■ Assignment ■
The required answer is an exact copy of every entry underneath.

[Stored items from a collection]

------------------------

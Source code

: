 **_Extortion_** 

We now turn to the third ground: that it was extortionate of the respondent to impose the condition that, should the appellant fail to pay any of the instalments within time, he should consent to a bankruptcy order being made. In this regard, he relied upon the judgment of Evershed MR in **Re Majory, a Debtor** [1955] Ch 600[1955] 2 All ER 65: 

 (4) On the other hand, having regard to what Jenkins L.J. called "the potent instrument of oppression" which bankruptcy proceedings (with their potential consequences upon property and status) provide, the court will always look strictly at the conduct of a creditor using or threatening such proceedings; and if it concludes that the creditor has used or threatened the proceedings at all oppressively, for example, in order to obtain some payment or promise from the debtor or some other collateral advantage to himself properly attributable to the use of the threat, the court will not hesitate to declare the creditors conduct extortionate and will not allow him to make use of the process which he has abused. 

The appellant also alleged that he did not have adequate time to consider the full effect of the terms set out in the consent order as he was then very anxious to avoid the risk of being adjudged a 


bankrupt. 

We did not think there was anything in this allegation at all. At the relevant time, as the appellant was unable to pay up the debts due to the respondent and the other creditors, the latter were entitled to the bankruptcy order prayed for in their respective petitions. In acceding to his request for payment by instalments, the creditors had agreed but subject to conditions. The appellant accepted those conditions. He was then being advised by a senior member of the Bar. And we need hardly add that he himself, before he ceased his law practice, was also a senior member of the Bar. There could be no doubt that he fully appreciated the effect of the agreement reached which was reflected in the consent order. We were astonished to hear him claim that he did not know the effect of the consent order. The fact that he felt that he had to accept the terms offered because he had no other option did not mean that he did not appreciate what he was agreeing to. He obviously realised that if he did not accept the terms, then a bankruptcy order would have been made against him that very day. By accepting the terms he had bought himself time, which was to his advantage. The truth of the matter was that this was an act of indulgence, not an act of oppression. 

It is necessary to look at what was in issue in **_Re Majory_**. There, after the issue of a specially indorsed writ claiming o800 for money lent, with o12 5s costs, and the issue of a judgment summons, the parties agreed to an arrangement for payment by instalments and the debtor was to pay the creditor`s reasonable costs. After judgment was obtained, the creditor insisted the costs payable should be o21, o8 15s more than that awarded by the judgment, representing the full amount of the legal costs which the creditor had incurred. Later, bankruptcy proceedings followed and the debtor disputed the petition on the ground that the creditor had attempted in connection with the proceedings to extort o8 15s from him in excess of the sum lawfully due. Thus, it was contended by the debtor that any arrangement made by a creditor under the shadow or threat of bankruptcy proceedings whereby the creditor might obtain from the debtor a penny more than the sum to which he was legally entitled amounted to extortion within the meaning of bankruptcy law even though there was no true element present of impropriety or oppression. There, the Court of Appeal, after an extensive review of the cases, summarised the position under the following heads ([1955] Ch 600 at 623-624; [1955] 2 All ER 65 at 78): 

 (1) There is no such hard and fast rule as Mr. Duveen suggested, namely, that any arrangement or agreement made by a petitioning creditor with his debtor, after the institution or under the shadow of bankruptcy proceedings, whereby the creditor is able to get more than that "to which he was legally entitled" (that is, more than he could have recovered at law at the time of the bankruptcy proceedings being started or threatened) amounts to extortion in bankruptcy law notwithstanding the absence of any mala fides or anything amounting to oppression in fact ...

------------------------

■ Answer section ■
Source code

: **_Extortion_** 

We now turn to the third ground: that it was extortionate of the respondent to impose the condition that, should the appellant fail to pay any of the instalments within time, he should consent to a bankruptcy order being made. In this regard, he relied upon the judgment of Evershed MR in **Re Majory, a Debtor** [1955] Ch 600[1955] 2 All ER 65: 

 (4) On the other hand, having regard to what Jenkins L.J. called "the potent instrument of oppression" which bankruptcy proceedings (with their potential consequences upon property and status) provide, the court will always look strictly at the conduct of a creditor using or threatening such proceedings; and if it concludes that the creditor has used or threatened the proceedings at all oppressively, for example, in order to obtain some payment or promise from the debtor or some other collateral advantage to himself properly attributable to the use of the threat, the court will not hesitate to declare the creditors conduct extortionate and will not allow him to make use of the process which he has abused. 

The appellant also alleged that he did not have adequate time to consider the full effect of the terms set out in the consent order as he was then very anxious to avoid the risk of being adjudged a 


bankrupt. 

We did not think there was anything in this allegation at all. At the relevant time, as the appellant was unable to pay up the debts due to the respondent and the other creditors, the latter were entitled to the bankruptcy order prayed for in their respective petitions. In acceding to his request for payment by instalments, the creditors had agreed but subject to conditions. The appellant accepted those conditions. He was then being advised by a senior member of the Bar. And we need hardly add that he himself, before he ceased his law practice, was also a senior member of the Bar. There could be no doubt that he fully appreciated the effect of the agreement reached which was reflected in the consent order. We were astonished to hear him claim that he did not know the effect of the consent order. The fact that he felt that he had to accept the terms offered because he had no other option did not mean that he did not appreciate what he was agreeing to. He obviously realised that if he did not accept the terms, then a bankruptcy order would have been made against him that very day. By accepting the terms he had bought himself time, which was to his advantage. The truth of the matter was that this was an act of indulgence, not an act of oppression. 

It is necessary to look at what was in issue in **_Re Majory_**. There, after the issue of a specially indorsed writ claiming o800 for money lent, with o12 5s costs, and the issue of a judgment summons, the parties agreed to an arrangement for payment by instalments and the debtor was to pay the creditor`s reasonable costs. After judgment was obtained, the creditor insisted the costs payable should be o21, o8 15s more than that awarded by the judgment, representing the full amount of the legal costs which the creditor had incurred. Later, bankruptcy proceedings followed and the debtor disputed the petition on the ground that the creditor had attempted in connection with the proceedings to extort o8 15s from him in excess of the sum lawfully due. Thus, it was contended by the debtor that any arrangement made by a creditor under the shadow or threat of bankruptcy proceedings whereby the creditor might obtain from the debtor a penny more than the sum to which he was legally entitled amounted to extortion within the meaning of bankruptcy law even though there was no true element present of impropriety or oppression. There, the Court of Appeal, after an extensive review of the cases, summarised the position under the following heads ([1955] Ch 600 at 623-624; [1955] 2 All ER 65 at 78): 

 (1) There is no such hard and fast rule as Mr. Duveen suggested, namely, that any arrangement or agreement made by a petitioning creditor with his debtor, after the institution or under the shadow of bankruptcy proceedings, whereby the creditor is able to get more than that "to which he was legally entitled" (that is, more than he could have recovered at law at the time of the bankruptcy proceedings being started or threatened) amounts to extortion in bankruptcy law notwithstanding the absence of any mala fides or anything amounting to oppression in fact ...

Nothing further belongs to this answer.